Sağlıklı beslenme konusunda çalışanların mesai saatlerini ve vakitsizliği bahane etmemesi gerektiğini söyleyen uzmanlar, günün her saati faydalı gıdaların tüketilebileceğini belirtiyor.
Son yıllarda beslenmenin sağlık açısından önemi sıkça dile getiriliyor. Uzmanlar bu konuda art arda uyarılarda bulunurken, pek çok kişi çeşitli mazeretlerle dengeli ve sağlıklı beslenemediğinden yakınıyor. Özellikle çalışanlar, yakınan kesimin başında yer alıyor. Gerek iş saatleri, gerekse çalışma koşulları yüzünden beslenmelerine önem veremediğini söyleyen çalışanlara Beslenme ve Diyet Uzmanı Hande Öngün, "İş hayatında ve günlük hayatta beslenme dengesini koruyabilmek sanıldığı kadar zor değil" şeklinde yanıt veriyor.
AŞIRIYA KAÇMAMALISINIZ
Diyetisyen Hande Öngün, sağlıklı besin seçiminin, açlığı ve kişisel tercihleri yatıştırıcı olmasının yanı sıra çeşitliliği, dengeyi ve aşırıya kaçmadan, sağlığı koruyucu yönde geliştirilebileceğini vurguluyor. Bunun için yapılması gerekenler ise şöyle sıralanıyor:
* Besin seçimlerini yavaş yavaş değiştirin. Değişime gün içindeki bir öğün veya yemekten başlanabilir. Yağda kızarmış balık yerine ızgarada pişeni tercih etmek gibi.
YOK SAYMAYIN, AZALTIN
* Her gün temel besin gruplarından bir yiyeceği tüketmeye özen gösterin. Tabağınızın dörtte üçünü sebze ve tahıl grubu ile; kalan kısmını et grubundan bir besinle tamamlayabilirsiniz. Ek olarak az yağlı süt veya yoğurt yenebilir. Herhangi bir sağlık sorununuz yoksa, yiyecekleri yaşamınızdan tamamen çıkarmak yerine azaltmaya çalışın: Az yağlı besinleri yüksek oranda olanlara tercih edin.

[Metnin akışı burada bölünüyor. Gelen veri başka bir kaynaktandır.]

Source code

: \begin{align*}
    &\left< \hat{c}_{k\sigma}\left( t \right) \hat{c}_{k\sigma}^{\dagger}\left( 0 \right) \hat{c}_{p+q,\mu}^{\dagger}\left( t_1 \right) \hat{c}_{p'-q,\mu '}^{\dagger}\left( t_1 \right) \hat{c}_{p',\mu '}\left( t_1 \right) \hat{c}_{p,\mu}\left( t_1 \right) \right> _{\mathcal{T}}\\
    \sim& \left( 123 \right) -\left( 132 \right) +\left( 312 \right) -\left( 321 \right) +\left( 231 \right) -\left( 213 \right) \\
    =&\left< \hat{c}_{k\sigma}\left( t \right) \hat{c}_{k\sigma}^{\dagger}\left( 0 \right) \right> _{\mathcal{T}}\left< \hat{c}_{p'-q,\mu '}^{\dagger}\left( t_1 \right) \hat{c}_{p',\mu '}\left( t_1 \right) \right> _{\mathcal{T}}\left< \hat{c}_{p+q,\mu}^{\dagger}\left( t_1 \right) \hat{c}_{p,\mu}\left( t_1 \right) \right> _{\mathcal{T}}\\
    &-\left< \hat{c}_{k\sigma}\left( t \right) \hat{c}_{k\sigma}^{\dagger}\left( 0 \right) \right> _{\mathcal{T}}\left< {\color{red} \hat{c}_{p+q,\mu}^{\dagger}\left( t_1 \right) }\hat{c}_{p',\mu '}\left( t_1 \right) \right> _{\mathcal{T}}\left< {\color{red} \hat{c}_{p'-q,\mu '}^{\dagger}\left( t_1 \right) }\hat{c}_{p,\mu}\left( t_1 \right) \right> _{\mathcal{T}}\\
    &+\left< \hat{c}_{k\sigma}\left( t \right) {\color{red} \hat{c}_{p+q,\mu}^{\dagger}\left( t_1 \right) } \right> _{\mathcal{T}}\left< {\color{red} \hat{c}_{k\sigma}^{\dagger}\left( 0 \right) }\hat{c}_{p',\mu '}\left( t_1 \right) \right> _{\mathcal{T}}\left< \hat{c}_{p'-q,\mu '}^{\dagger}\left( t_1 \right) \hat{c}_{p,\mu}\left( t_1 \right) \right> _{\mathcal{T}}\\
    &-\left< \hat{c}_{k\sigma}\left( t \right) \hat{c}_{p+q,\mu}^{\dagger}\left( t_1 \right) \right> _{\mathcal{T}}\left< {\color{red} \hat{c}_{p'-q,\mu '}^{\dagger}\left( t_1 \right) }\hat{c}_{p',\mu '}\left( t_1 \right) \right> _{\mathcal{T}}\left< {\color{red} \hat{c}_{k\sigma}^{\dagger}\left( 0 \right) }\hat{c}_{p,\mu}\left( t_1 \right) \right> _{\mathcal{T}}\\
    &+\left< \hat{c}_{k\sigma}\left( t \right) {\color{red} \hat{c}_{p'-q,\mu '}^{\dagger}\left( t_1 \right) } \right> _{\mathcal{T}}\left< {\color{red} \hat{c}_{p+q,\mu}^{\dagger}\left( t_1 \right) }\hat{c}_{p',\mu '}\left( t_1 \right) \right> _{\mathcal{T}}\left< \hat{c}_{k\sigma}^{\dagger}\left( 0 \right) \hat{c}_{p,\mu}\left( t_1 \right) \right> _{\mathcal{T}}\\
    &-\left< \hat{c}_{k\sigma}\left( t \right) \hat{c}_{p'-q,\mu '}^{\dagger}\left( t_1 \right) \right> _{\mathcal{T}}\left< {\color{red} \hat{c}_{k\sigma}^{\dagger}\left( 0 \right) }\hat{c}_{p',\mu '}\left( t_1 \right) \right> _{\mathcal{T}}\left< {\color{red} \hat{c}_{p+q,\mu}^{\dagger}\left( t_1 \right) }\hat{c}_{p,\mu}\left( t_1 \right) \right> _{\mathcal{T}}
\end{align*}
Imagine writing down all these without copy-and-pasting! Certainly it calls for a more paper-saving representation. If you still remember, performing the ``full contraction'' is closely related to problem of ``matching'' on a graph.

* Besin çeşitliliğe dikkat edin.
* Yaşam şeklinizi değiştirip, günlük enerji harcamanızı arttırın. Düzenli fiziksel aktivite sağlıklı yaşam için vazgeçilmezdir.
KESİNLİKLE ÖĞÜN ATLAMAYIN
* Ekmeğin üzerine bir şeyler sürmek yerine meyveli yoğurt yiyin.
* Öğün atlamamaya özen gösterin. Öğün atlamak için çeşitli bahaneler vardır: Zamansızlık, yoğun iş temposu, isteksizlik, aç hissetmemek gibi... Zaman içerisinde öğün atlama kişinin doğal bir alışkanlığı haline gelebilir. Ancak bunun çalışma verimini ve konsantrasyonu azalttığını halsizliği arttırdığını, sonraki öğünde daha fazla yemeye neden olduğunu hatırlamakta fayda var.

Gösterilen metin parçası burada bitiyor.